Uzaktan eğitim yalan oldu bize!
21 Ağustos’tan beri özel okullar telafi eğitimi yapıyor. Zaten geçen senenin 2’nci dönemi yalan oldu. Bari telafisinden bir şeyler öğrenir belki diye Eren’i her sabah uzaktan eğitim için kaldırıp derse sokuyoruz. Bu durum hem öğrenciler hem de öğretmenler için çok zor.
Hele Eren gibi hareketli, sınıfta bile 20’nci dakikadan sonra sıkılıp kaytarma belirtileri gösteren çocuklar için uzaktan eğitim tam bir hikaye. 08.50’de ders başlıyor, bizimki saati 08.45’e kurmuş. Kamera da kapalı, yoklamayı veriyor, sonra da uyumaya devam ediyor. Uyumuyorsa da yanda YouTube ya da Playstation açık. Hepsini kaldırınca bu sefer sistemin açığını bulmuş, hocayı ve öğrencileri ya dersten atıyor veya susturuyor. (Aşağıdaki satırlarda bu konunun detaylarını tek tek vereceğim.)

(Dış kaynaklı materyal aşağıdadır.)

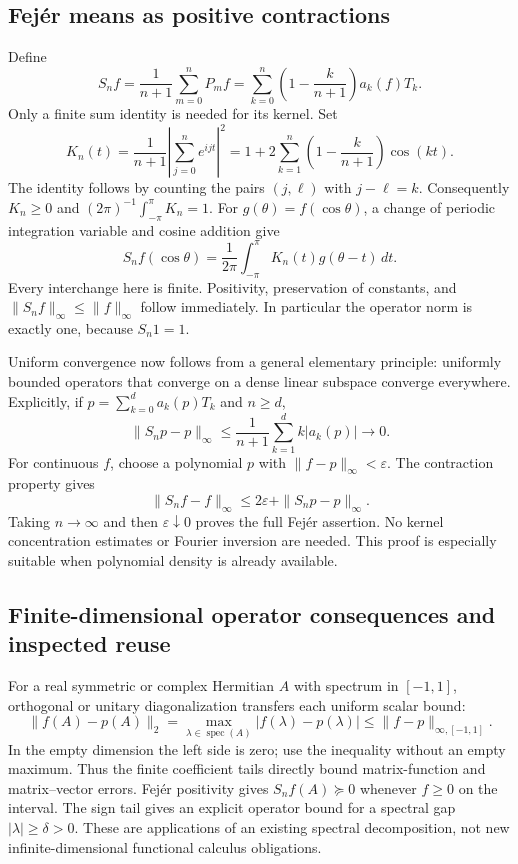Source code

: \documentclass[11pt]{article}
\theoremstyle{remark}
\numberwithin{equation}{section}
\begin{document}
\subsection{Fej\'er means as positive contractions}
\label{polyseries:fejer}
Define
\[
 S_nf=\frac1{n+1}\sum_{m=0}^nP_mf
 =\sum_{k=0}^n\left(1-\frac{k}{n+1}\right)a_k(f)T_k.
\]
Only a finite sum identity is needed for its kernel. Set
\begin{equation}\label{polyseries:fejerkernel}
 K_n(t)=\frac1{n+1}\left|\sum_{j=0}^ne^{ijt}\right|^2
 =1+2\sum_{k=1}^n\left(1-\frac{k}{n+1}\right)\cos(kt).
\end{equation}
The identity follows by counting the pairs $(j,\ell)$ with $j-\ell=k$.
Consequently $K_n\ge0$ and $(2\pi)^{-1}\int_{-\pi}^\pi K_n=1$.
For $g(\theta)=f(\cos\theta)$, a change of periodic integration variable
and cosine addition give
\begin{equation}\label{polyseries:fejeroperator}
 S_nf(\cos\theta)=\frac1{2\pi}\int_{-\pi}^\pi
                K_n(t)g(\theta-t)\,dt.
\end{equation}
Every interchange here is finite. Positivity, preservation of constants,
and $\|S_nf\|_\infty\le\|f\|_\infty$ follow immediately. In particular
the operator norm is exactly one, because $S_n1=1$.

Uniform convergence now follows from a general elementary principle:
uniformly bounded operators that converge on a dense linear subspace
converge everywhere. Explicitly, if $p=\sum_{k=0}^da_k(p)T_k$ and $n\ge d$,
\[
 \|S_np-p\|_\infty
 \le\frac1{n+1}\sum_{k=1}^d k|a_k(p)|\longrightarrow0.
\]
For continuous $f$, choose a polynomial $p$ with
$\|f-p\|_\infty<\varepsilon$. The contraction property gives
\[
 \|S_nf-f\|_\infty
 \le2\varepsilon+\|S_np-p\|_\infty.
\]
Taking $n\to\infty$ and then $\varepsilon\downarrow0$ proves the full
Fej\'er assertion. No kernel concentration estimates or Fourier inversion
are needed. This proof is especially suitable when polynomial density is
already available.

\subsection{Finite-dimensional operator consequences and inspected reuse}
\label{polyseries:reuse}
For a real symmetric or complex Hermitian $A$ with spectrum in $[-1,1]$,
orthogonal or unitary diagonalization transfers each uniform scalar bound:
\[
 \|f(A)-p(A)\|_2=\max_{\lambda\in\operatorname{spec}(A)}
                       |f(\lambda)-p(\lambda)|
 \le\|f-p\|_{\infty,[-1,1]}.
\]
In the empty dimension the left side is zero; use the inequality without
an empty maximum. Thus the finite coefficient tails directly bound
matrix-function and matrix--vector errors. Fej\'er positivity gives
$S_nf(A)\succeq0$ whenever $f\ge0$ on the interval. The sign tail gives
an explicit operator bound for a spectral gap $|\lambda|\ge\delta>0$.
These are applications of an existing spectral decomposition, not new
infinite-dimensional functional calculus obligations.
\end{document}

Bu çocuklar teknoloji çocukları… Ben bilgisayarı Star Haber’de 22 yaşımda görürken, 2004 doğumlu oğlum Eren internet ve bilgisayarla büyüdü. Şimdikiler ise çok daha fena IPAD ile diş kaşıyor, işaret parmağını IPAD parmağı zannediyor.

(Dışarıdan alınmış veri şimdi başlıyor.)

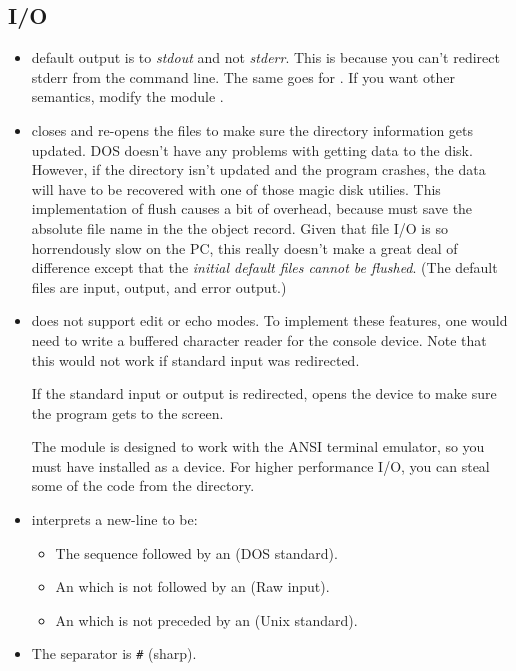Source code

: \subsection{I/O}
\begin{itemize}
\item
     default output is to {\em stdout} and
    not {\em stderr}.  This is because you can't redirect stderr
    from the command line.  The same goes for 
    .  If you want other semantics, 
    modify the module .
    
\item
     closes and re-opens
    the files to make sure the directory information gets updated.
    DOS doesn't have any problems with getting data to the disk.
    However, if the directory isn't updated and the program crashes,
    the data will have to be recovered with one of those magic
    disk utilies.  This implementation of flush causes a bit of
    overhead, because 
    must save the absolute file name in the the object record.
    Given that file I/O is so horrendously slow on the PC, this 
    really doesn't make a great deal of difference except that
    the {\em initial default files cannot be flushed}.
    (The default files are input, output, and error output.)
\item
     does not support edit or echo modes.
    To implement these features, one would need to write a
    buffered character reader for the console device.  Note
    that this would not work if standard input was redirected.
    
    If the standard input or output is redirected, 
    opens the device  to make sure the program gets
    to the screen.
    
    The module is designed to work with the ANSI terminal emulator,
    so you must have  installed as a device.  For
    higher performance I/O, you can steal some of the code from the
     directory.
    
\item
     interprets a new-line to be:
    \begin{itemize}
    \item
	The sequence 
	followed by an  (DOS standard).
    \item
	An  which is not followed by an
	 (Raw input).
    \item
	An  which is not preceded by an
	 (Unix standard).
    \end{itemize}
\item
    The  separator is \verb!#! (sharp).
    

\end{itemize}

Eğitimcilerin teknoloji çağı çocuklarla başının dertte olduğuna dikkat çekmek için çok renkli bir anımızı da sizlere aktarmak istiyorum. Eren, 1’inci sınıfta okumayı daha henüz sökmüş ve en büyük zevki de yeni keşfettiği Google’da aramalar yapmak… Neler neler aratıyor anlatamam. Yine bir gün bilgisayar başındayken koşarak yanıma geldi. Burnunun üzeri boncuk boncuk ter içinde, yanaklar kıpkırmızı -Strese girince ya da heyecanlanınca hemen burnunun üzeri terler- “Anne” dedi çok ciddi bir şekilde: “Sana çok kötü bir haberim var. Tanrı yok.” Ben de “Nasıl yok Eren, ne demek istiyorsun?” diye sordum. “Bayağı yok işte. Şeytan var, Tanrı yok” deyip durdu. “Nerede yok? Nerede baktın da bulamadın” diye sormaya devam ettim.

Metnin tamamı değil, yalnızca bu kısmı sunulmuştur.